• Directions:
Search the data for the word "goto" and copy each line that has it.

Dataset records
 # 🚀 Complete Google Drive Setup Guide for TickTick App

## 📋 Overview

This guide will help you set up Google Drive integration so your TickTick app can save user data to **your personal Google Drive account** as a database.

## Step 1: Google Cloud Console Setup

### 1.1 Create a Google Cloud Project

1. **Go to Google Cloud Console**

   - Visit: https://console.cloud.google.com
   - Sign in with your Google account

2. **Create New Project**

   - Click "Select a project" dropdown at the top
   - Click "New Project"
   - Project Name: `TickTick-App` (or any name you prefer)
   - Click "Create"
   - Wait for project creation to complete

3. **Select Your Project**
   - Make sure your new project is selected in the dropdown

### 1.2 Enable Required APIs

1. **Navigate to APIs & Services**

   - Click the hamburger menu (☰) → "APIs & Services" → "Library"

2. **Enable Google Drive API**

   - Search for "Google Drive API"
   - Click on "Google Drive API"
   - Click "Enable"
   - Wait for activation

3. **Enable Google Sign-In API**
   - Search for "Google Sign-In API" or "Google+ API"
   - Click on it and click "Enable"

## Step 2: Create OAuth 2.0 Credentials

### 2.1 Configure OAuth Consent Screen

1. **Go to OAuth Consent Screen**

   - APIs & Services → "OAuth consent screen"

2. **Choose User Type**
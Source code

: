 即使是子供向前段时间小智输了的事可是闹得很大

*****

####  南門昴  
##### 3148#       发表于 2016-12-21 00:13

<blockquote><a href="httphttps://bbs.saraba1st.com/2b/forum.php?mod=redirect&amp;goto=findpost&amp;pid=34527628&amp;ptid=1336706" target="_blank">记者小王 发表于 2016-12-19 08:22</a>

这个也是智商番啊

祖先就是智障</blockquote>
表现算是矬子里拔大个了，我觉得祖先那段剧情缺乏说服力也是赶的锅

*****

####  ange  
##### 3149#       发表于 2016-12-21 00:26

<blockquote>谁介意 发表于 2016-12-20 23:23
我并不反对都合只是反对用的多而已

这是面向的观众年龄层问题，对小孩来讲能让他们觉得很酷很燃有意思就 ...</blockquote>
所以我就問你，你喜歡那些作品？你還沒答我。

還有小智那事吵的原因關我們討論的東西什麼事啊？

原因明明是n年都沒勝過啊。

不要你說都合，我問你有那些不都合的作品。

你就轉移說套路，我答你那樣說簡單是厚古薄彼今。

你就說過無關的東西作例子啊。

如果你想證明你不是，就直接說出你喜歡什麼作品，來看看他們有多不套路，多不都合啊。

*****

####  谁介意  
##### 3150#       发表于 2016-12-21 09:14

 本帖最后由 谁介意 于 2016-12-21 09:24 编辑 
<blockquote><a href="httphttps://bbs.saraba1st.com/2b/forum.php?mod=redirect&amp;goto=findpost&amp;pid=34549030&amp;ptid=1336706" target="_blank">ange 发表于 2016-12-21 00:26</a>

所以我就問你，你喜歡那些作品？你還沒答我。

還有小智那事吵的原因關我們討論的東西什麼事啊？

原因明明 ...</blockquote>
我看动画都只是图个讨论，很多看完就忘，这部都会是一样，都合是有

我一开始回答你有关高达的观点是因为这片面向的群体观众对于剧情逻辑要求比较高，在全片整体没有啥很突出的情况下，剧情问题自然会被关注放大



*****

• Problem solution:
<blockquote><a href="httphttps://bbs.saraba1st.com/2b/forum.php?mod=redirect&amp;goto=findpost&amp;pid=34527628&amp;ptid=1336706" target="_blank">记者小王 发表于 2016-12-19 08:22</a>
<blockquote><a href="httphttps://bbs.saraba1st.com/2b/forum.php?mod=redirect&amp;goto=findpost&amp;pid=34549030&amp;ptid=1336706" target="_blank">ange 发表于 2016-12-21 00:26</a>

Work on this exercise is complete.